Streaming Analytics Experts

LBDN’s high-velocity analytics experts are Bayesians with backgrounds in defence, epidemiological and economic applications and in improving the computational efficiency of the underpinning techniques: 

Prof Simon Maskell (SM) is adept at the Bayesian processing of high-variety large-scale streaming data, specifically for data-fusion and tracking applications, eg in defence and security where veracity is key. With over 7800 citations, SM’s tutorial 1 is the most cited paper on particle filters. SM also wrote Wiley’s CS Encyclopaedia definition of tracking and, in 2010, was general chair for Fusion 2010, the largest international data fusion conference (which hasn’t otherwise been in the UK). SM is associate editor for IEEE Signal Processing Letters and IEEE Transactions on Aerospace and Electronic Systems. He was previously a technical lead at QinetiQ, leading commercial (streaming and batch) data-analytics projects with a focus on achieving breakthroughs in performance (eg using particle filters similar to developed through intergovernmental collaboration, he delivered a fourfold improvement in sensitivity for a specific military aircraft). SM is director of the LBDN and co-organising a forthcoming public-engagement event, “Big Data or Big Brother”.
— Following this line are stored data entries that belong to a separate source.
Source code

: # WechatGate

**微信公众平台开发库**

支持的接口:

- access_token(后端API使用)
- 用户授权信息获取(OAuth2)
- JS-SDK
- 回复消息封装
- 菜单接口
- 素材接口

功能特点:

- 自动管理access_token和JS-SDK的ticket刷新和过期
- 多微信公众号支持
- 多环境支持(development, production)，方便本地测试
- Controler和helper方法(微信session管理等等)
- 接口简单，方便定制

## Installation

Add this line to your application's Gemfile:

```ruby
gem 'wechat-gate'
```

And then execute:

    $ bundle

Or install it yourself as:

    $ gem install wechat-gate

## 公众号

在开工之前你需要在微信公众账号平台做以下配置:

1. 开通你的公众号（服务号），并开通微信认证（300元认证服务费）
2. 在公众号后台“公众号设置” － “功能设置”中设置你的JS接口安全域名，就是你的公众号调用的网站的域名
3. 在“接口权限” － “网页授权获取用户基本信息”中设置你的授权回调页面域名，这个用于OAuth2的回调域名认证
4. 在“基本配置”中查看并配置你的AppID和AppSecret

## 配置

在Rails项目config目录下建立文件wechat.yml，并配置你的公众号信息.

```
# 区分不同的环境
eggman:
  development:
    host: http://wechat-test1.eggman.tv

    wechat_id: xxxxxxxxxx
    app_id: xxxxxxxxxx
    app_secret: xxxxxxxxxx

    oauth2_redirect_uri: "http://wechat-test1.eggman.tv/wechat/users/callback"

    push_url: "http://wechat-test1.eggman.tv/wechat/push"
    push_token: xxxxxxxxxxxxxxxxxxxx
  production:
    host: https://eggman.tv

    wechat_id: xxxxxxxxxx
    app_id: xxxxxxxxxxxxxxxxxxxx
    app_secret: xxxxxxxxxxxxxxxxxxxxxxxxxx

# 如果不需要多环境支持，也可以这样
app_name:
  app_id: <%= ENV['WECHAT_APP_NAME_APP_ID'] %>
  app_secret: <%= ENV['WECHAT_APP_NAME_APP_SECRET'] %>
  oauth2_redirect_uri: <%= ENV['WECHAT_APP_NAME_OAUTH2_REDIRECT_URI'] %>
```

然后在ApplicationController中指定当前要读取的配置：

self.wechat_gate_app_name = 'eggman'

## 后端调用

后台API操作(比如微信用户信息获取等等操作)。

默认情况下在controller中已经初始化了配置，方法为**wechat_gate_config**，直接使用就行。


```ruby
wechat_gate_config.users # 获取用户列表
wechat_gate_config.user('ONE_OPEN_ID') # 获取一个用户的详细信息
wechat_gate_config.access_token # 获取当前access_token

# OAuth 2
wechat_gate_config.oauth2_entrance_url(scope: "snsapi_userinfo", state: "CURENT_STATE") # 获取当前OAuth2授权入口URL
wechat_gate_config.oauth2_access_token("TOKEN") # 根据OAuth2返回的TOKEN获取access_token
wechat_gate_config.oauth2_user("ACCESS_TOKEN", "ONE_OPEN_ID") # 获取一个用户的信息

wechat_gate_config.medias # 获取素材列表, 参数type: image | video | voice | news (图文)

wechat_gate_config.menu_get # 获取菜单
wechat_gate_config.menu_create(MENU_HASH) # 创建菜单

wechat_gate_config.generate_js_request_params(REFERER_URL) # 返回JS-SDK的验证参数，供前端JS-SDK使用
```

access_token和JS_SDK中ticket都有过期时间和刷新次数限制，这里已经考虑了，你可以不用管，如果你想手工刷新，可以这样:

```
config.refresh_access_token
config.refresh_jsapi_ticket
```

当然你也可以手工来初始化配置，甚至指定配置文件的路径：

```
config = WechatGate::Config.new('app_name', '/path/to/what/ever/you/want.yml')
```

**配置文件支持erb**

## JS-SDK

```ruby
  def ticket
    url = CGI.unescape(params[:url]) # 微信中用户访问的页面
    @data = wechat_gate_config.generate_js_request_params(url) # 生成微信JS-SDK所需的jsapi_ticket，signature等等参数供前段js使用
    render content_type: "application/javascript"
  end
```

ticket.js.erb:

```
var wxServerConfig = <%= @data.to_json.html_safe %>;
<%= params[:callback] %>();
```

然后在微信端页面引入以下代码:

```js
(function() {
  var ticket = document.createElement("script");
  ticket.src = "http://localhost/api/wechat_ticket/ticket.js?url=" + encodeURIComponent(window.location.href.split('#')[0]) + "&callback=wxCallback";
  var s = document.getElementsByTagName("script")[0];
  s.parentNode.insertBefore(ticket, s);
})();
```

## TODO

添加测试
Prof Brendan McCabe (BM) is expert in modelling data such as (but not exclusively) the multivariate time-series found in Economics/Finance. The problems considered range from the Bayesian analysis of dependence among rare events to very large data sets related to financial trading (where the quantity of variables and data make the models intractable). 

Prof Ivan Au (IA) invented subset simulation. With 580 citations, and a recently published book, it represents a break-through technique to dramatically improve importance sampling (IS)’s efficiency, eg as used by particle filters. IA pioneered MCMC’s use in structural system identification, developed efficient IS strategies and helped understand how IS combats the curse of dimensionality.